Impatience has been a permanent stain on my character for as long as I could spell it. Strangely, on the face of it, impatient people may seem like the most chilled out, smiley people you know; but put us in a compromising situ – with places to go, zips to zip and appointments to keep – and we morph into stroppy toddlers with a thirst for trouble.
I’ve often wondered why some people do patience better and, as a result, lead far more peaceful lives. Are they destined to not lead the pack, choosing the path of friendly followers, while the handful of us with a short fuse actually get the job done – on time and well?
My aggressive adherence to schedules and obsession with beating the clock have proved career winners for two decades – no editor ever has had to chase me down for copy and, when I was a teacher, both heads of department and pupils knew that what needed to be done would be done – not by Friday, but a week in advance.

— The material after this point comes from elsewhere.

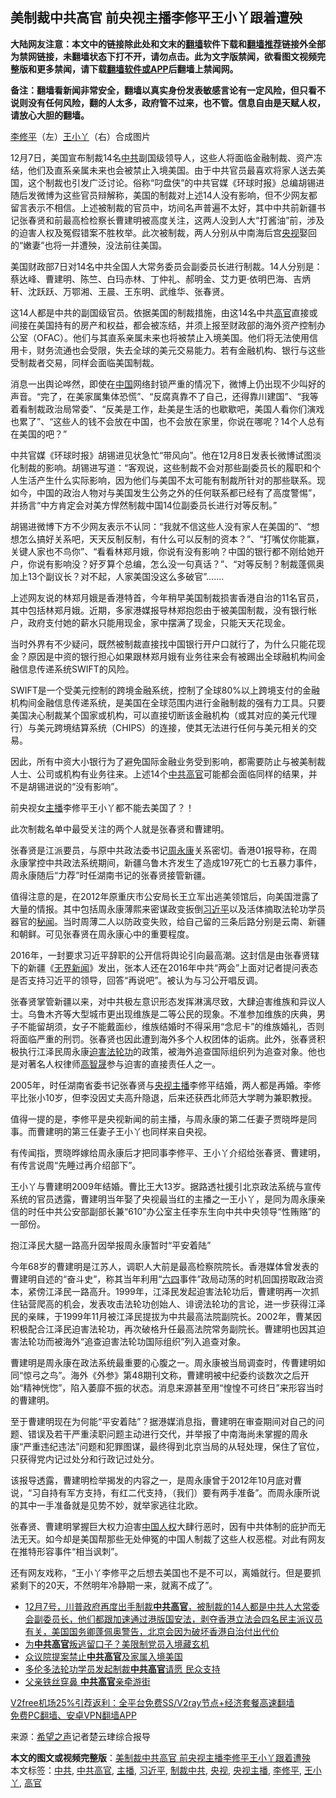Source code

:  <h2>美制裁中共高官 前央视主播李修平王小丫跟着遭殃</h2> <p class="notice"><b>大陆网友注意：本文中的链接除此处和文末的<a href="https://github.com/bannedbook/fanqiang" >翻墙</a>软件下载和<a href="https://github.com/killgcd/justmysocks/blob/master/README.md">翻墙推荐</a>链接外全部为禁网链接，未翻墙状态下打不开，请勿点击。此为文字版禁闻，欲看图文视频完整版和更多禁闻，请下载<a href="https://github.com/bannedbook/fanqiang">翻墙软件或APP</a>后翻墙上禁闻网。</p><p>备注：翻墙看新闻非常安全，翻墙以真实身份发表敏感言论有一定风险，但只看不说则没有任何风险，翻的人太多，政府管不过来，也不管。信息自由是天赋人权，请放心大胆的翻墙。</b></p>  <div class="entry"> <p id="conimg"><a href="https://www.bannedbook.org/bnews/tag/%e6%9d%8e%e4%bf%ae%e5%b9%b3/" class="st_tag internal_tag" rel="tag" title="标签 李修平 下的日志">李修平</a>（左）<a href="https://www.bannedbook.org/bnews/tag/%e7%8e%8b%e5%b0%8f%e4%b8%ab/" class="st_tag internal_tag" rel="tag" title="标签 王小丫 下的日志">王小丫</a>（右）合成图片</p> <p>12月7日，美国宣布制裁14名<a href="https://www.bannedbook.org/bnews/tag/%e4%b8%ad%e5%85%b1/" class="st_tag internal_tag" rel="tag" title="标签 中共 下的日志">中共</a>副国级领导人，这些人将面临金融制裁、资产冻结，他们及直系亲属未来也会被禁止入境美国。由于中共官员最喜欢将家人送去美国，这个制裁也引发广泛讨论。俗称“叼盘侠”的中共官媒《环球时报》总编胡锡进随后发微博为这些官员辩解称，美国的制裁对上述14人没有影响，但不少网友都留言表示不相信。上述被制裁的官员中，坊间名声普遍不太好，其中中共前新疆书记张春贤和前最高检检察长曹建明被高度关注，这两人没到人大“打酱油”前，涉及的迫害人权及冤假错案不胜枚举。此次被制裁，两人分别从中南海后宫<a href="https://www.bannedbook.org/bnews/tag/%e5%a4%ae%e8%a7%86/" class="st_tag internal_tag" rel="tag" title="标签 央视 下的日志">央视</a>娶回的“嫩妻”也将一并遭殃，没法前往美国。</p> <p>美国财政部7日对14名中共全国人大常务委员会副委员长进行制裁。14人分别是：蔡达峰、曹建明、陈竺、白玛赤林、丁仲礼、郝明金、艾力更·依明巴海、吉炳轩、沈跃跃、万鄂湘、王晨、王东明、武维华、张春贤。</p> <p>这14人都是中共的副国级官员。依据美国的制裁措施，由这14名中共<a href="https://www.bannedbook.org/bnews/tag/%E9%AB%98%E5%AE%98/" class="st_tag internal_tag" rel="tag" title="标签 高官 下的日志">高官</a>直接或间接在美国持有的房产和权益，都会被冻结，并须上报至财政部的海外资产控制办公室（OFAC）。他们与其直系亲属未来也将被禁止入境美国。他们将无法使用信用卡，财务流通也会受限，失去全球的美元交易能力。若有金融机构、银行与这些受制裁者交易，同样会面临美国制裁。</p> <p>消息一出舆论哗然，即使在<span class='wp_keywordlink_affiliate'><a href="https://www.bannedbook.org/" title="中国" target="_blank">中国</a></span>网络封锁严重的情况下，微博上仍出现不少叫好的声音。“完了，在美家属集体恐慌”、“反腐真靠不了自己，还得靠川建国”、“我等着看制裁政治局常委”、“反美是工作，赴美是生活的也歇歇吧，美国人看你们演戏也累了”、“这些人的钱不会放在中国，也不会放在家里，你说在哪呢？14个人总有在美国的吧？”</p> <p>中共官媒《环球时报》胡锡进见状急忙“带风向”。他在12月8日发表长微博试图淡化制裁的影响。胡锡进写道：“客观说，这些制裁不会对那些副委员长的履职和个人生活产生什么实际影响，因为他们与美国不太可能有制裁所针对的那些联系。现如今，中国的政治人物对与美国发生公务之外的任何联系都已经有了高度警惕”，并扬言“中方肯定会对美方悍然制裁中国14位副委员长进行对等反制。”</p> <p>胡锡进微博下方不少网友表示不认同：“我就不信这些人没有家人在美国的”、“想想怎么搞好关系吧，天天反制反制，有什么可以反制的资本？”、“打嘴仗你能赢，关键人家也不鸟你”、“看看林郑月娥，你说有没有影响？中国的银行都不刚给她开户，你说有影响没？好歹算个总编，怎么没一句真话？”、“对等反制？制裁蓬佩奥加上13个副议长？对不起，人家美国没这么多破官”&#8230;&#8230;.</p>  <p>上述网友说的林郑月娥是香港特首，今年稍早美国制裁损害香港自治的11名官员，其中包括林郑月娥。近期，多家港媒报导林郑抱怨由于被美国制裁，没有银行帐户，政府支付她的薪水只能用现金，家中摆满了现金，只能天天花现金。</p> <p>当时外界有不少疑问，既然被制裁直接找中国银行开户口就行了，为什么只能花现金？原因是中资的银行担心如果跟林郑月娥有业务往来会有被踢出全球融机构间金融信息传递系统SWIFT的风险。</p> <p>SWIFT是一个受美元控制的跨境金融系统，控制了全球80%以上跨境支付的金融机构间金融信息传递系统，是美国在全球范围内进行金融制裁的强有力工具。只要美国决心制裁某个国家或机构，可以直接切断该金融机构（或其对应的美元代理行）与美元跨境结算系统（CHIPS）的连接，使其无法进行任何与美元相关的交易。</p> <p>因此，所有中资大小银行为了避免国际金融业务受到影响，都需要防止与被美制裁人士、公司或机构有业务往来。上述14个<a href="https://www.bannedbook.org/bnews/tag/%e4%b8%ad%e5%85%b1%e9%ab%98%e5%ae%98/" class="st_tag internal_tag" rel="tag" title="标签 中共高官 下的日志">中共高官</a>可能都会面临同样的结果，并不是胡锡进说的“没有影响”。</p> <p>前央视女<a href="https://www.bannedbook.org/bnews/tag/%e4%b8%bb%e6%92%ad/" class="st_tag internal_tag" rel="tag" title="标签 主播 下的日志">主播</a>李修平王小丫都不能去美国了？！</p> <p>此次制裁名单中最受关注的两个人就是张春贤和曹建明。</p> <p>张春贤是江派要员，与原中共政法委书记<span class='wp_keywordlink'><a href="https://www.bannedbook.org/forum2/topic2891.html" title="《周永康其人》《周永康传》" target="_blank">周永康</a></span>关系密切。香港01报导称，在周永康掌控中共政法系统期间，新疆乌鲁木齐发生了造成197死亡的七五暴力事件，周永康随后“力荐”时任湖南书记的张春贤接管新疆。</p>  <p>值得注意的是，在2012年原重庆市公安局长王立军出逃美领馆后，向美国泄露了大量的情报。其中包括周永康薄熙来密谋政变扳倒<a href="https://www.bannedbook.org/bnews/tag/%e4%b9%a0%e8%bf%91%e5%b9%b3/" class="st_tag internal_tag" rel="tag" title="标签 习近平 下的日志">习近平</a>以及活体摘取法轮功学员器官的<span class='wp_keywordlink'><a href="https://www.bannedbook.org/forum8/" title="中国禁文秘闻" target="_blank">秘闻</a></span>。当时周薄二人以防政变失败，给自己留的三条后路分别是云南、新疆和朝鲜。可见张春贤在周永康心中的重要程度。</p> <p>2016年，一封要求习近平辞职的公开信将舆论引向最高潮。这封信是由张春贤辖下的新疆《<span class='wp_keywordlink'><a href="https://www.bannedbook.org/forum23/topic2139.html" title="无界浏览最新版下载 " target="_blank">无界</a></span><span class='wp_keywordlink_affiliate'><a href="https://www.bannedbook.org/" title="新闻">新闻</a></span>》发出，张本人还在2016年中共“两会”上面对记者提问表态是否支持习近平的领导，回答“再说吧”。被认为与习公开唱反调。</p> <p>张春贤掌管新疆以来，对中共极左意识形态发挥淋漓尽致，大肆迫害维族和异议人士。乌鲁木齐等大型城市更出现维族是二等公民的现象。不准参加维族的庆典，男子不能留胡须，女子不能戴面纱，维族结婚时不得采用“念尼卡”的维族婚礼，否则将面临严重的刑罚。张春贤也因此遭到海外多个人权团体的诟病。此外，张春贤积极执行江泽民周永康<span class='wp_keywordlink'><a href="https://www.bannedbook.org/forum11/topic278.html" title="评江泽民与中共相互利用迫害法轮功" target="_blank">迫害法轮功</a></span>的政策，被海外追查国际组织列为追查对象。他也是对著名人权律师<span class='wp_keywordlink'><a href="https://www.bannedbook.org/forum10/topic379.html" title="高智晟" target="_blank">高智晟</a></span>参与迫害的直接责任人之一。</p> <p>2005年，时任湖南省委书记张春贤与<a href="https://www.bannedbook.org/bnews/tag/%e5%a4%ae%e8%a7%86%e4%b8%bb%e6%92%ad/" class="st_tag internal_tag" rel="tag" title="标签 央视主播 下的日志">央视主播</a>李修平结婚，两人都是再婚。李修平比张小10岁，但李没因丈夫高升隐退，后来还获西北师范大学聘为兼职教授。</p> <p>值得一提的是，李修平是央视新闻的前主播，与周永康的第二任妻子贾晓晔是同事。而曹建明的第三任妻子王小丫也同样来自央视。</p> <p>有传闻指，贾晓晔嫁给周永康后才把同事李修平、王小丫介绍给张春贤、曹建明，有传言说周“先睡过再介绍部下”。</p> <p>王小丫与曹建明2009年结婚。曹比王大13岁。据路透社援引北京政法系统与宣传系统的官员透露，曹建明当年娶了央视最当红的主播之一王小丫，是同为周永康亲信的时任中共公安部副部长兼“610”办公室主任李东生向中共中央领导“性贿赂”的一部份。</p>  <p>抱江泽民大腿一路高升因举报周永康暂时“平安着陆”</p> <p>今年68岁的曹建明是江苏人，调职人大前是最高检察院院长。香港媒体曾发表的曹建明自述的“奋斗史”，称其当年利用“<span class='wp_keywordlink'><a href="https://www.bannedbook.org/forum2/topic2509.html" title="《中国六四真相》" target="_blank">六四</a></span>事件”政局动荡的时机回国捞取政治资本，紧傍江泽民一路高升。1999年，江泽民发起迫害法轮功后，曹建明再一次抓住钻营爬高的机会，发表攻击法轮功创始人、诽谤法轮功的言论，进一步获得江泽民的亲睐，于1999年11月被江泽民提拔为中共最高法院副院长。2002年，曹某因积极配合江泽民迫害法轮功，再次破格升任最高法院常务副院长。曹建明也因其迫害法轮功而被海外“追查迫害法轮功国际组织”列入追查对象。</p> <p>曹建明是周永康在政法系统最重要的心腹之一。周永康被当局调查时，传曹建明如同“惊弓之鸟”。海外《外参》第48期刊文称，曹建明被中纪委约谈数次之后开始“精神恍惚”，陷入萎靡不振的状态。消息来源甚至用“惶惶不可终日”来形容当时的曹建明。</p> <p>至于曹建明现在为何能“平安着陆”？据港媒消息指，曹建明在审查期间对自己的问题、错误及若干严重渎职问题主动进行交代，并举报了中南海尚未掌握的周永康“严重违纪违法”问题和犯罪图谋，最终得到北京当局的从轻处理，保住了官位，只获得党内记过处分和行政记过处分。</p> <p>该报导透露，曹建明检举揭发的内容之一，是周永康曾于2012年10月底对曹说，“习自持有军方支持，有红二代支持，（我们）要有两手准备”。而周永康所说的其中一手准备就是见势不妙，就举家逃往北欧。</p> <p>张春贤、曹建明掌握巨大权力迫害<span class='wp_keywordlink'><a href="https://www.bannedbook.org/forum20/" title="中国人权论坛" target="_blank">中国人权</a></span>大肆行恶时，因有中共体制的庇护而无法无天。如今却是美国帮那些无处伸冤的中国人制裁了这些人权恶棍。对此有网友在推特形容事件“相当讽刺”。</p> <p>还有网友戏称，“王小丫李修平之后想去美国也不是不可以，离婚就行。但是要抓紧剩下的20天，不然明年冷静期一来，就离不成了”。</p>  <ul class='op-related-articles' title='相关阅读'> <li><a href='https://www.bannedbook.org/bnews/bannedvideo/20201209/1444817.html' target='_blank'>12月7号，川普政府再度出手制裁<b>中共高官</b>，被制裁的14人都是中共人大常委会副委员长，他们都跟加速通过港版国安法，剥夺香港立法会四名民主派议员有关，美国国务卿蓬佩奥警告，北京会因为破坏香港自治付出代价</a></li> <li><a href='https://www.bannedbook.org/bnews/cbnews/20201204/1441954.html' target='_blank'>为<b>中共高官</b>叛逃留口子？美限制党员入境藏玄机</a></li> <li><a href='https://www.bannedbook.org/bnews/bannedvideo/20201120/1434177.html' target='_blank'>众议院提案禁止<b>中共高官</b>及家属入境美国</a></li> <li><a href='https://www.bannedbook.org/bnews/comments/20201030/1422576.html' target='_blank'>多伦多法轮功学员发起制裁<b>中共高官</b>请愿 民众支持</a></li> <li><a href='https://www.bannedbook.org/bnews/lishi/20201022/1418060.html' target='_blank'>父亲铁丝穿鼻 <b>中共高官</b>亲牵游街</a></li> </ul> <p class="texttj"> <a href="https://github.com/bannedbook/fanqiang/wiki/V2ray%E6%9C%BA%E5%9C%BA" target="_blank">V2free机场25%引荐返利：全平台免费SS/V2ray节点+经济套餐高速翻墙</a><br/> <a href="https://github.com/bannedbook/fanqiang/wiki/%E7%A6%81%E9%97%BB%E7%BD%91%E5%AE%89%E5%8D%93%E7%BF%BB%E5%A2%99%E6%96%B0%E9%97%BBAPP" target="_blank">免费PC翻墙、安卓VPN翻墙APP</a></p><p> 来源：<span class='wp_keywordlink_affiliate'><a href="https://www.soundofhope.org" title="希望之声" target="_blank">希望之声</a></span>记者楚云珒综合报导 </p><a name='sharetosocial'></a>       <div><b>本文的图文或视频完整版</b>：<a href='https://www.bannedbook.org/bnews/cnnews/20201210/1444995.html'>美制裁中共高官 前央视主播李修平王小丫跟着遭殃</a></div>  </div><!--END ENTRY--> <div class="postfooter"> <div>本文标签：<a href="https://www.bannedbook.org/bnews/tag/%e4%b8%ad%e5%85%b1/" rel="tag">中共</a>, <a href="https://www.bannedbook.org/bnews/tag/%e4%b8%ad%e5%85%b1%e9%ab%98%e5%ae%98/" rel="tag">中共高官</a>, <a href="https://www.bannedbook.org/bnews/tag/%e4%b8%bb%e6%92%ad/" rel="tag">主播</a>, <a href="https://www.bannedbook.org/bnews/tag/%e4%b9%a0%e8%bf%91%e5%b9%b3/" rel="tag">习近平</a>, <a href="https://www.bannedbook.org/bnews/tag/%E5%88%B6%E8%A3%81%E4%B8%AD%E5%85%B1/" rel="tag">制裁中共</a>, <a href="https://www.bannedbook.org/bnews/tag/%e5%a4%ae%e8%a7%86/" rel="tag">央视</a>, <a href="https://www.bannedbook.org/bnews/tag/%e5%a4%ae%e8%a7%86%e4%b8%bb%e6%92%ad/" rel="tag">央视主播</a>, <a href="https://www.bannedbook.org/bnews/tag/%e6%9d%8e%e4%bf%ae%e5%b9%b3/" rel="tag">李修平</a>, <a href="https://www.bannedbook.org/bnews/tag/%e7%8e%8b%e5%b0%8f%e4%b8%ab/" rel="tag">王小丫</a>, <a href="https://www.bannedbook.org/bnews/tag/%E9%AB%98%E5%AE%98/" rel="tag">高官</a></div>  </div><!--END POSTFOOTER-->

I wore impatience like a crown and lived the lie that my life was infinitely better because of it.
But today, when I simply didn’t have it in me to help my grumpy toddler deal with his disappointment about the rain at school – meaning no usual swing-swing routine – I could have chosen the path of the uber-mom, who would have found a way to both teach emotional balance and eventually coax a smile. Instead, after a few failed attempts at empathy, reasoning and distraction, I simply gave up. What’s the point of flogging a lost cause?
Our competitive world worships at the feet of achievement and so, for naturally impatient people, it may seem that we’re built to win – after all, if Richard Branson had just stood around and gone with the flow, he’d never have built a pretty plane.
But since I feel unhappy when I’m feeling impatient, there must be a flaw in that modern argument. And science, as always, proves this to be true. If you’re a true-blue ‘impatient’, then what you’re really getting knotty knickers about is the irritating emotion you’re feeling when things aren’t going your way.
Like this morning, when my toddler was in a towering rage over an apparently simple thing like rain, I felt powerless (I’m no meteorologist and don’t know a workable rain dance), annoyed (everybody else under three is happy – why aren’t you?) and stupid (why did I make the outside swing part of your goodbye routine anyway?).